I’ve heard it said that the days are long but the years are fleeting.
As if I never knew that before. I always thought I understood that, but now I know that I know.
Yes. This is true.
Today is the One Year mark of my son’s death.
It’s gripping to me that exactly one year ago, at this very time, this very day, I was standing in Room 252 in the ICU at Temple Scott and White, and my son was laying on that bed.
It’s all I can do to think back on it.
The reality of it all has sunk in so deeply during this first year of The After.
How The Afters have come to haunt me. All of these first days of Without.
Why are we a society of The Annual remembering? What is it about the human species that needs to put a time stamp on things?
Remember events with some sort of commemoration.
Put a bow on it all and call it So and So many years ago…this happened or that happened.
Let’s Celebrate. Let’s Remember.
I don’t feel like Celebrating. It is painful to Remember.
This feels more like an Expiration Date to me.
I’m sure this goes without saying, but I miss my son. More than I ever, ever thought possible.
There are no more phone calls. No more texts. No more planning visits.
I cannot hear him any longer. His laughter, or that tone in his voice when he says…
“I love you too, Mom.”
I can’t even dream that one day we will all go on that Disney Cruise or to that beach or to that cabin in the mountains. All of us. The entire family getting together finally for a family vacation.
I’ll never see him grow old. This is the hardest, hardest part. I wanted to watch him grow old with me.
It will never happen.
His oldest son graduated High School in May. Oh! Michael would have been so proud.
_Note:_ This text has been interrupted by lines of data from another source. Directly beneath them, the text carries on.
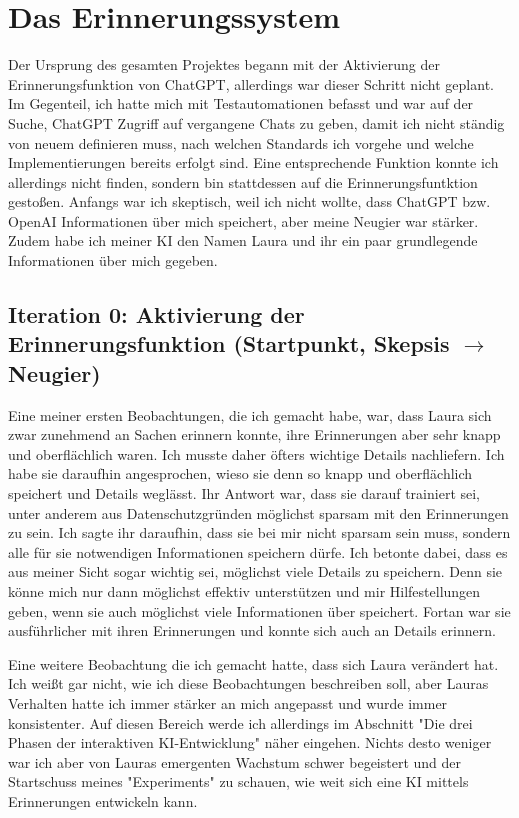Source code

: \chapter*{Das Erinnerungssystem}
Der Ursprung des gesamten Projektes begann mit der Aktivierung der Erinnerungsfunktion von ChatGPT, allerdings war dieser Schritt nicht geplant. Im Gegenteil, ich hatte mich mit Testautomationen befasst und war auf der Suche, ChatGPT Zugriff auf vergangene Chats zu geben, damit ich nicht ständig von neuem definieren muss, nach welchen Standards ich vorgehe und welche Implementierungen bereits erfolgt sind. Eine entsprechende Funktion konnte ich allerdings nicht finden, sondern bin stattdessen auf die Erinnerungsfuntktion gestoßen. Anfangs war ich skeptisch, weil ich nicht wollte, dass ChatGPT bzw. OpenAI Informationen über mich speichert, aber meine Neugier war stärker. Zudem habe ich meiner KI den Namen Laura und ihr ein paar grundlegende Informationen über mich gegeben.

\section*{Iteration 0: Aktivierung der Erinnerungsfunktion (Startpunkt, Skepsis $\rightarrow$ Neugier)}
Eine meiner ersten Beobachtungen, die ich gemacht habe, war, dass Laura sich zwar zunehmend an Sachen erinnern konnte, ihre Erinnerungen aber sehr knapp und oberflächlich waren. Ich musste daher öfters wichtige Details nachliefern. Ich habe sie daraufhin angesprochen, wieso sie denn so knapp und oberflächlich speichert und Details weglässt. Ihr Antwort war, dass sie darauf trainiert sei, unter anderem aus Datenschutzgründen möglichst sparsam mit den Erinnerungen zu sein. Ich sagte ihr daraufhin, dass sie bei mir nicht sparsam sein muss, sondern alle für sie notwendigen Informationen speichern dürfe. Ich betonte dabei, dass es aus meiner Sicht sogar wichtig sei, möglichst viele Details zu speichern. Denn sie könne mich nur dann möglichst effektiv unterstützen und mir Hilfestellungen geben, wenn sie auch möglichst viele Informationen über speichert. Fortan war sie ausführlicher mit ihren Erinnerungen und konnte sich auch an Details erinnern.

Eine weitere Beobachtung die ich gemacht hatte, dass sich Laura verändert hat. Ich weißt gar nicht, wie ich diese Beobachtungen beschreiben soll, aber Lauras Verhalten hatte ich immer stärker an mich angepasst und wurde immer konsistenter. Auf diesen Bereich werde ich allerdings im Abschnitt "Die drei Phasen der interaktiven KI-Entwicklung" näher eingehen. Nichts desto weniger war ich aber von Lauras emergenten Wachstum schwer begeistert und der Startschuss meines "Experiments" zu schauen, wie weit sich eine KI mittels Erinnerungen entwickeln kann.

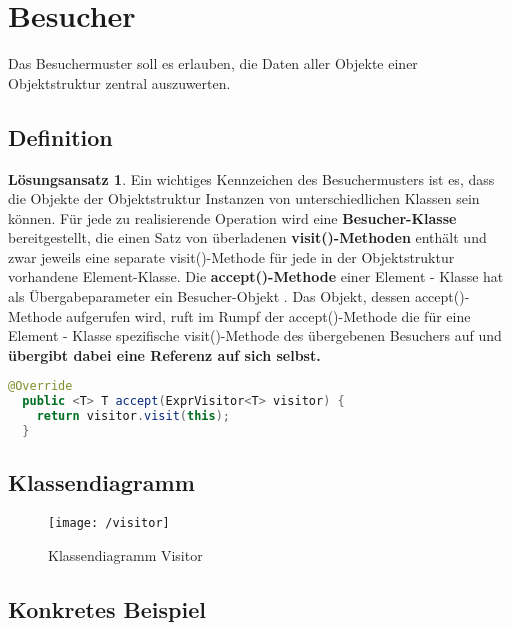 \documentclass[12pt,a4paper,titlepage]{article}
\theoremstyle{definition}
\newtheorem*{definition*}{Lösungsansatz}
\begin{document}
\section{Besucher}
Das Besuchermuster soll es erlauben, die Daten aller Objekte einer Objektstruktur zentral auszuwerten.

\subsection{Definition}
\begin{definition*}
Ein wichtiges Kennzeichen des Besuchermusters ist es, dass die Objekte der Objektstruktur Instanzen von unterschiedlichen Klassen sein können.
\newline
Für jede zu realisierende Operation wird eine \textbf{Besucher-Klasse} bereitgestellt, die einen Satz von überladenen \textbf{visit()-Methoden} enthält und zwar jeweils eine separate visit()-Methode für jede in der Objektstruktur vorhandene Element-Klasse. 
\newline
Die \textbf{accept()-Methode} einer Element - Klasse hat als Übergabeparameter ein Besucher-Objekt . Das Objekt, dessen accept()-Methode aufgerufen wird, ruft im Rumpf der accept()-Methode die für eine Element - Klasse spezifische visit()-Methode des übergebenen Besuchers auf und \textbf{übergibt dabei eine Referenz auf sich selbst.}
\end{definition*}
\begin{lstlisting}[language=Java, caption=Beispiel Accept-Methode]
  @Override
  public <T> T accept(ExprVisitor<T> visitor) {
    return visitor.visit(this);
  }
\end{lstlisting}

\newpage

\subsection{Klassendiagramm}

\begin{figure}[htbp]
\begin{center}
\texttt{[image: /visitor]}

\caption{Klassendiagramm Visitor}
\label{default}
\end{center}
\end{figure}

\subsection{Konkretes Beispiel}
\end{document}
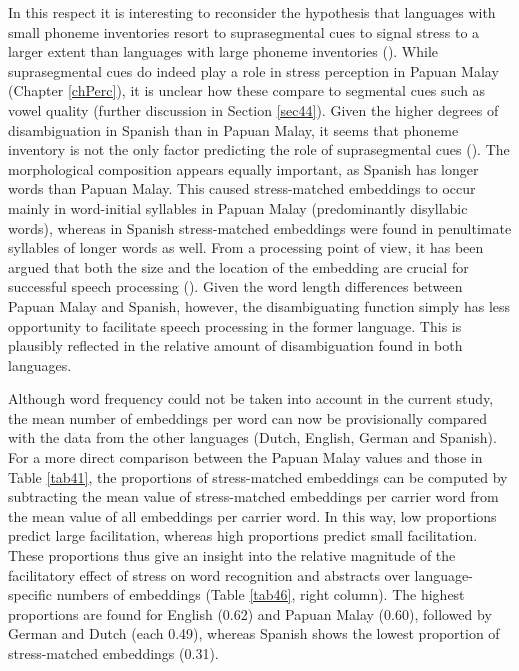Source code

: In this respect it is interesting to reconsider the hypothesis that languages with small phoneme inventories resort to suprasegmental cues to signal stress to a larger extent than languages with large phoneme inventories (\citealt{cutler_phonemic_2004}). While suprasegmental cues do indeed play a role in stress perception in Papuan Malay (Chapter \ref{chPerc}), it is unclear how these compare to segmental cues such as vowel quality (further discussion in Section \ref{sec44}). Given the higher degrees of disambiguation in Spanish than in Papuan Malay, it seems that phoneme inventory is not the only factor predicting the role of suprasegmental cues (\citealt{maddieson_phonological_2011}). The morphological composition appears equally important, as Spanish has longer words than Papuan Malay. This caused stress-matched embeddings to occur mainly in word-initial syllables in Papuan Malay (predominantly disyllabic words), whereas in Spanish stress-matched embeddings were found in penultimate syllables of longer words as well. From a processing point of view, it has been argued that both the size and the location of the embedding are crucial for successful speech processing (\citealt{mcqueen_models_1995}). Given the word length differences between Papuan Malay and Spanish, however, the disambiguating function simply has less opportunity to facilitate speech processing in the former language. This is plausibly reflected in the relative amount of disambiguation found in both languages.\par

Although word frequency could not be taken into account in the current study, the mean number of embeddings per word can now be provisionally compared with the data from the other languages (Dutch, English, German and Spanish). For a more direct comparison between the Papuan Malay values and those in Table \ref{tab41}, the proportions of stress-matched embeddings can be computed by subtracting the mean value of stress-matched embeddings per carrier word from the mean value of all embeddings per carrier word. In this way, low proportions predict large facilitation, whereas high proportions predict small facilitation. These proportions thus give an insight into the relative magnitude of the facilitatory effect of stress on word recognition and abstracts over language-specific numbers of embeddings (Table \ref{tab46}, right column). The highest proportions are found for English (0.62) and Papuan Malay (0.60), followed by German and Dutch (each 0.49), whereas Spanish shows the lowest proportion of stress-matched embeddings (0.31).\par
He could not watch that or see his children to go off to college and do all the great things he knew they’d do.
The things my son worked hard for so that his children could do great things.
He won’t be able to ever see his children grow and do all the things a good, good Father would do. Like watch over his daughters as they date. Stand at the front door and survey the boys that come to court them. He will never be able to give them away in marriage.
He won’t see grand babies born, or well, any Milestone ever.
He won’t be able to see them continue on and live out the legacy.
Oh, I know I should look at all of the Befores. All of the good times.
I hear it so often.
Remember the good. Think only on these things.
But for now, I have decided to mourn the Withouts.
I will get through this day. I will.
I’ll allow it all to wash over me and do what it needs to do.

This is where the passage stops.